→ Your objective
Only the lines from the one containing "I have learned." through the final line of the material below should be output, exactly as they stand.

→ Data for the task

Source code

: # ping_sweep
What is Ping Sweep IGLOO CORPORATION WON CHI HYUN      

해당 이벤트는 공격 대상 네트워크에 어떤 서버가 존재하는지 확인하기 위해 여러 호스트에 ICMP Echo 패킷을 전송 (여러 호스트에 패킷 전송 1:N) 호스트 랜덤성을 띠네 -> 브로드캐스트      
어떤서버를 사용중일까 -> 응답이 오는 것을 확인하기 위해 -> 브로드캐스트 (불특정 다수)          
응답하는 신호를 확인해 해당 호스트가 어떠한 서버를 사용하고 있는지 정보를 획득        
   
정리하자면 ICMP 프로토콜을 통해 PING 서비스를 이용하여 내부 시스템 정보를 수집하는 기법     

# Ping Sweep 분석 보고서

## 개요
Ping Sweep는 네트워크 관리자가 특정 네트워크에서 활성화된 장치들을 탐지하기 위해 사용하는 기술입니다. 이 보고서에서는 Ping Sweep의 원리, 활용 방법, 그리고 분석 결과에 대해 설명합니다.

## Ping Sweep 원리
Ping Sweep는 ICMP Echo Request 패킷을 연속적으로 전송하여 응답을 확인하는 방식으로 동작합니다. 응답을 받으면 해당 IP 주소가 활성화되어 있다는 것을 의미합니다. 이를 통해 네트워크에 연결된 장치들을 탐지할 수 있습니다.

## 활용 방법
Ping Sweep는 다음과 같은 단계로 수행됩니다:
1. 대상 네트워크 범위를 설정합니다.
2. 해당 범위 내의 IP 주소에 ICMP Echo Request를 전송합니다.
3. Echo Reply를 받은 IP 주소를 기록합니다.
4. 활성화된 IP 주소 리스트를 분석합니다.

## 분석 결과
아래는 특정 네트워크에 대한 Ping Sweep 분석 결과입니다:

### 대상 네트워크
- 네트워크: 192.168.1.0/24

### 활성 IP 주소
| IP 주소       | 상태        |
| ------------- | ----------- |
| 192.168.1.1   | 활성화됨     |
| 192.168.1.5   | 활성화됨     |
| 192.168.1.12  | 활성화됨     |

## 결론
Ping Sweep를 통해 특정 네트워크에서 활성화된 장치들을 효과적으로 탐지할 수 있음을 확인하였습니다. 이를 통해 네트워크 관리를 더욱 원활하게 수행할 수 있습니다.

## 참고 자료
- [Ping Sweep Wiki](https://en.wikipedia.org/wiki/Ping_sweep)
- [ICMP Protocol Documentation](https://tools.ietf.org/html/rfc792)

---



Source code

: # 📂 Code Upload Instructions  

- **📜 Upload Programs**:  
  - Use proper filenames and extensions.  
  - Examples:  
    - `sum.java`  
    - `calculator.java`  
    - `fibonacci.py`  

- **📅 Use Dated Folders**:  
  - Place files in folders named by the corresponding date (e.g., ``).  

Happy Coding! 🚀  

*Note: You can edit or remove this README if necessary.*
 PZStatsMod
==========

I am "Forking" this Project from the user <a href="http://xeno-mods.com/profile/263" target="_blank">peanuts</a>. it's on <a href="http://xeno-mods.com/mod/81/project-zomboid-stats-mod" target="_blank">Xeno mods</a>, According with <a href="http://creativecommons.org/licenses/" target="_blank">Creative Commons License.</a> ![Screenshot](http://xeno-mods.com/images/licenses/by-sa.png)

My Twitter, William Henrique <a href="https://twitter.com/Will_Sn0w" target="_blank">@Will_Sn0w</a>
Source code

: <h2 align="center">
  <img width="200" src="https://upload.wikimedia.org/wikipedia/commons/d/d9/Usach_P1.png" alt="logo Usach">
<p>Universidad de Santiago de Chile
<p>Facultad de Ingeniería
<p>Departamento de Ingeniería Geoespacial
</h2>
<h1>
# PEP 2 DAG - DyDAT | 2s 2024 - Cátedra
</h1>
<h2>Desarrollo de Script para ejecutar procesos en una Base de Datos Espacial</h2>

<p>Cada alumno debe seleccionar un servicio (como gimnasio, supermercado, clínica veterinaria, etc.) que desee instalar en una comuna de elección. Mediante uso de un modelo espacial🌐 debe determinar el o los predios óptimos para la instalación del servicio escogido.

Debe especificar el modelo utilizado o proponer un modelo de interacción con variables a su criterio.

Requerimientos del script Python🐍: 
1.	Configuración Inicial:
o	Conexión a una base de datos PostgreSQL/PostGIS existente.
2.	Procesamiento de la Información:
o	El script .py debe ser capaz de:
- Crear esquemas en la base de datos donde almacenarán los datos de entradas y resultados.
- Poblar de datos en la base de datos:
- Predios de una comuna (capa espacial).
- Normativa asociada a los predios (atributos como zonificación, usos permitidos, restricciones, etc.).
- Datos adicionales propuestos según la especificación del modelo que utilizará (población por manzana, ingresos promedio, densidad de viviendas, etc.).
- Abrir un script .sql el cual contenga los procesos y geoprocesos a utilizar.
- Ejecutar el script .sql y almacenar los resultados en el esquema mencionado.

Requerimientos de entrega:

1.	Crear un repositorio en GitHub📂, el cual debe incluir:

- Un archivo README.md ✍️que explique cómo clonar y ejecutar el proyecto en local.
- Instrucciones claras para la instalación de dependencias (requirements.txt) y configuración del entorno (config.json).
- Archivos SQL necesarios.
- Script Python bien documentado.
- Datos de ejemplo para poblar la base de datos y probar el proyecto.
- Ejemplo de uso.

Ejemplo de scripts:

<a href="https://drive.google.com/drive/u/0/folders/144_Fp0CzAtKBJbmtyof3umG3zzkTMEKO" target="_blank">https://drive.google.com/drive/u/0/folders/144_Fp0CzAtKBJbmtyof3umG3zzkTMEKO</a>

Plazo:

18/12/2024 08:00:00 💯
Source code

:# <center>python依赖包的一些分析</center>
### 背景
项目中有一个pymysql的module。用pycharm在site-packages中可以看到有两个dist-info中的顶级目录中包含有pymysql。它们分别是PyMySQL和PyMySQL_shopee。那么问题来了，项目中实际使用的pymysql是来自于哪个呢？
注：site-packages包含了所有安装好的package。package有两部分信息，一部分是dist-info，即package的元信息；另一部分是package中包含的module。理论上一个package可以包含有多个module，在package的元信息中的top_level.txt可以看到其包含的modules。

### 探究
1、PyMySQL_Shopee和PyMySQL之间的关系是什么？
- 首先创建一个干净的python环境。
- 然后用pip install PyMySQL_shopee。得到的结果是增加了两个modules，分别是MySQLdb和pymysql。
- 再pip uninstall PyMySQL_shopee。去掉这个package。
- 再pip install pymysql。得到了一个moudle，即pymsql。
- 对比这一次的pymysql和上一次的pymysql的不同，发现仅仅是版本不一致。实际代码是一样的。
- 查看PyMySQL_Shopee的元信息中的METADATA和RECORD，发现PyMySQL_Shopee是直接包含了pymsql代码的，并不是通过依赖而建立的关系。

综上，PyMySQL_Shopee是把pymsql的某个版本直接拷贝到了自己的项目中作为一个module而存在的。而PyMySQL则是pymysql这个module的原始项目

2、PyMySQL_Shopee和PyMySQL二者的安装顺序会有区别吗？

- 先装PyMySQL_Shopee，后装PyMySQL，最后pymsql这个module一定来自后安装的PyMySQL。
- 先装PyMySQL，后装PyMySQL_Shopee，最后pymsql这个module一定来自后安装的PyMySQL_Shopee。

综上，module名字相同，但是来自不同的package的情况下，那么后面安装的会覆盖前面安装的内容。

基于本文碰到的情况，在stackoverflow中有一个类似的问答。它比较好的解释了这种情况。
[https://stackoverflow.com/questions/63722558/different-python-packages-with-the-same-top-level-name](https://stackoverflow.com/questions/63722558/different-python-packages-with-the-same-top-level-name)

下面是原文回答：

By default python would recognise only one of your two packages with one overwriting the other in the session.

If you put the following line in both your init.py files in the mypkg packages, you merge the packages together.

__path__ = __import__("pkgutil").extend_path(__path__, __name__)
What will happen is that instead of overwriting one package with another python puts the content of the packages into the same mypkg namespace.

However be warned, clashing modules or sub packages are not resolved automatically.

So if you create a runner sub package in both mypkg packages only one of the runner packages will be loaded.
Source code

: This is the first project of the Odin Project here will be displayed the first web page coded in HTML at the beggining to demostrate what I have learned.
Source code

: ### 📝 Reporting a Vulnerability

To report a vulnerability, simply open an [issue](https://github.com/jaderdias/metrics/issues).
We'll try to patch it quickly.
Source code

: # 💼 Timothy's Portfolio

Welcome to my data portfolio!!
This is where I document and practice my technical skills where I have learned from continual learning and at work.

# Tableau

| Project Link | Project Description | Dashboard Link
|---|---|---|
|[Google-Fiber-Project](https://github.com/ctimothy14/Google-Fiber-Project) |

→ Answer section
: This is the first project of the Odin Project here will be displayed the first web page coded in HTML at the beggining to demostrate what I have learned.
Source code

: ### 📝 Reporting a Vulnerability

To report a vulnerability, simply open an [issue](https://github.com/jaderdias/metrics/issues).
We'll try to patch it quickly.
Source code

: # 💼 Timothy's Portfolio

Welcome to my data portfolio!!
This is where I document and practice my technical skills where I have learned from continual learning and at work.

# Tableau

| Project Link | Project Description | Dashboard Link
|---|---|---|
|[Google-Fiber-Project](https://github.com/ctimothy14/Google-Fiber-Project) |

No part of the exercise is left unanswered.